O presidente da República apresentou ao Congresso Nacional, no último dia 21, o Projeto de Lei nº 3.887, anunciado como a primeira parte da tão esperada reforma tributária do governo. Entre alterações na alíquota, a eliminação de uma série de regimes especiais e a mudança na forma de apropriação de créditos, a proposição sugere a substituição da denominação do PIS/Cofins por Contribuição sobre operações com Bens e Serviços (CBS).

No entanto, a principal alteração trazida está na materialidade do novo tributo: enquanto PIS/Cofins incidem sobre a totalidade das receitas do contribuinte, a CBS passará a alcançar a receita bruta, do que trata o artigo 12, do Decreto-Lei 1.598/77, com a redação que lhe foi dada pela Lei 12.973/2014. A legislação aponta que a receita bruta é entendida como o produto da venda de bens, da prestação de serviços e como o resultado da atividade ou objeto principal da pessoa jurídica, além de acréscimos a esta receita bruta, tais como multas e encargos.

Se, em uma impressão inicial, a mudança poderia beneficiar o contribuinte já que qualquer grandeza escolhida seria menor do que a totalidade das receitas , a verdade é que o PL 3.887 traz dois desafios que nos parecem insuperáveis e evidenciam a inconstitucionalidade do novo tributo.

O primeiro deles diz respeito à indefinição do que vem a ser o resultado da atividade ou objeto principal da pessoa jurídica. Em que pese tal redação ter sido introduzida desde 2014, quando da edição da Lei nº 12.973, não existe na legislação nenhuma norma que o defina. Seria o resultado decorrente da atividade em que o contribuinte mais aufere receitas? Emprega mais colaboradores? Não há resposta em qualquer norma hoje vigente.

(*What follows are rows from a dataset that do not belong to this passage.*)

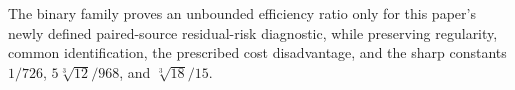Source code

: The binary family proves an unbounded efficiency ratio only for this paper's newly defined paired-source residual-risk diagnostic, while preserving regularity, common identification, the prescribed cost disadvantage, and the sharp constants \(1/726\), \(5\sqrt[3]{12}/968\), and \(\sqrt[3]{18}/15\).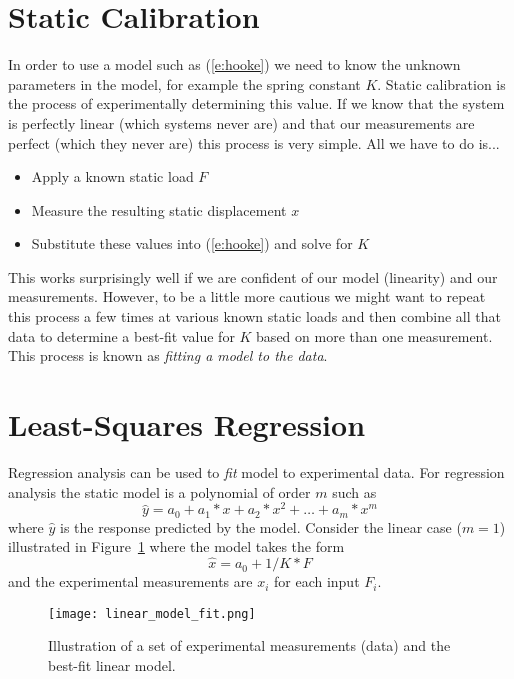 \section{Static Calibration}
In order to use a model such as (\ref{e:hooke}) we need to know the unknown parameters in the model, for example the spring constant $K$.  Static calibration is the process of experimentally determining this value.  If we know that the system is perfectly linear (which systems never are) and that our measurements are perfect (which they never are) this process is very simple.  All we have to do is...
\begin{itemize}
\item Apply a known static load $F$
\item Measure the resulting static displacement $x$
\item Substitute these values into (\ref{e:hooke}) and solve for $K$
\end{itemize}
This works surprisingly well if we are confident of our model (linearity) and our measurements.  However, to be a little more cautious we might want to repeat this process a few times at various known static loads and then combine all that data to determine a best-fit value for $K$ based on more than one measurement.  This process is known as \emph{fitting a model to the data}.

\section{Least-Squares Regression}
Regression analysis can be used to \emph{fit} model to experimental data.  For regression analysis the static model is a polynomial of order $m$ such as
\begin{equation}\label{e:rmodel}
\hat{y} = a_0+a_1*x+a_2*x^2+\ldots+a_m*x^m
\end{equation}
where $\hat{y}$ is the response predicted by the model.  Consider the linear case ($m=1$) illustrated in Figure~\ref{f:linear} where the model takes the form
\begin{equation}
\hat{x} = a_0 + 1/K*F
\end{equation}
and the experimental measurements are $x_i$ for each input $F_i$.  

\begin{figure}[hb!]
\centerline{
{\texttt{[image: linear\_model\_fit.png]}}}
\caption{Illustration of a set of experimental measurements (data) and the best-fit linear model.}
\label{f:linear}
\end{figure}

Além disso, fato é que o artigo 195, inciso I, alínea "b", da CF autoriza a criação de contribuições sociais à seguridade social sobre duas grandezas: receita ou faturamento. A receita bruta não é materialidade expressamente referida pela Constituição. Ainda assim, a União estaria autorizada a instituir o tributo, mas desde que no exercício da sua competência residual, o que demandaria lei complementar. A lei ordinária, que decorreria da aprovação do PL 3.887, não é o veículo normativo adequado para a criação de contribuição social sobre a receita bruta. Tal afirmação pode ser confirmada a partir do retrospecto da evolução do conceito de receita no âmbito do Supremo Tribunal Federal (STF).

A primeira oportunidade em que a corte se pronunciou sobre o conceito de receita bruta foi quando instada a confirmar a recepção do Finsocial (que tinha como materialidade essa grandeza) pela Constituição de 1988, considerando que, àquela altura, o texto constitucional fazia menção a faturamento, como base de incidência desse tipo de tributo (além da folha de salários e do lucro).

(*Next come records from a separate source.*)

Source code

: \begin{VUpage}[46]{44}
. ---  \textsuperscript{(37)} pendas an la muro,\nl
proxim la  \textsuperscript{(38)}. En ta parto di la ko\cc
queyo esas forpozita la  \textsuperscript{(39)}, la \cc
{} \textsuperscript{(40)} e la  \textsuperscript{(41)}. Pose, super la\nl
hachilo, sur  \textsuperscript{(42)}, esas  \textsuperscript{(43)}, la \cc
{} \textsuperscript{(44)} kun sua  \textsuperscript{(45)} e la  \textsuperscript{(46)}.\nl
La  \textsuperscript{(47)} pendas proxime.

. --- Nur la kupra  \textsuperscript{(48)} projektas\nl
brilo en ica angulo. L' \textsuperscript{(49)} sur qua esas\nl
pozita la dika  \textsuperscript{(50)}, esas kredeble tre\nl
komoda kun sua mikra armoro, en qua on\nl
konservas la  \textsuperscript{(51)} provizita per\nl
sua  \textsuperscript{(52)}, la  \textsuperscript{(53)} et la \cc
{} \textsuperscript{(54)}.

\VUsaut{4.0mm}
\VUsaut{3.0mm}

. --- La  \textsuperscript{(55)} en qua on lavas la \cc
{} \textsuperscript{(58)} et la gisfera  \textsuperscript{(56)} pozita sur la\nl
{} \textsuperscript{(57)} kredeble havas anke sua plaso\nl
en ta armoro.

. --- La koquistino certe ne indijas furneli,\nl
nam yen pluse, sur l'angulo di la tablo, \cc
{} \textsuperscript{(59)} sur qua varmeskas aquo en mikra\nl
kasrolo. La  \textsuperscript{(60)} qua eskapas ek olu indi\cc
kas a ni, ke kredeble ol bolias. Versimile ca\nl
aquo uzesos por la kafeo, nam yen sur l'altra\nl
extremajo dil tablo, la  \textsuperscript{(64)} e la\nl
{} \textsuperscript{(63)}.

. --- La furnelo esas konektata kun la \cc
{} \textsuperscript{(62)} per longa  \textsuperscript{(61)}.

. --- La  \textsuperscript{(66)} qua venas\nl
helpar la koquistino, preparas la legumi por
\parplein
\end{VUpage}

Nessa ocasião (RREE 170.555 e 150.755, 1993), definiu-se que "faturamento é igual a receita bruta", não por serem conceitos idênticos, mas porque essa foi a conclusão interpretativa possível para a delimitação da materialidade do Finsocial (a chamada "interpretação conforme", preconizada pelo ministro Sepúlveda Pertence). Essa conclusão partiu de duas premissas: faturamento não se confunde com receita que é mais ampla; e o conceito de receita bruta, entendida como produto da venda de mercadorias e de serviços, é o que se ajusta ao de faturamento pressuposto na Constituição.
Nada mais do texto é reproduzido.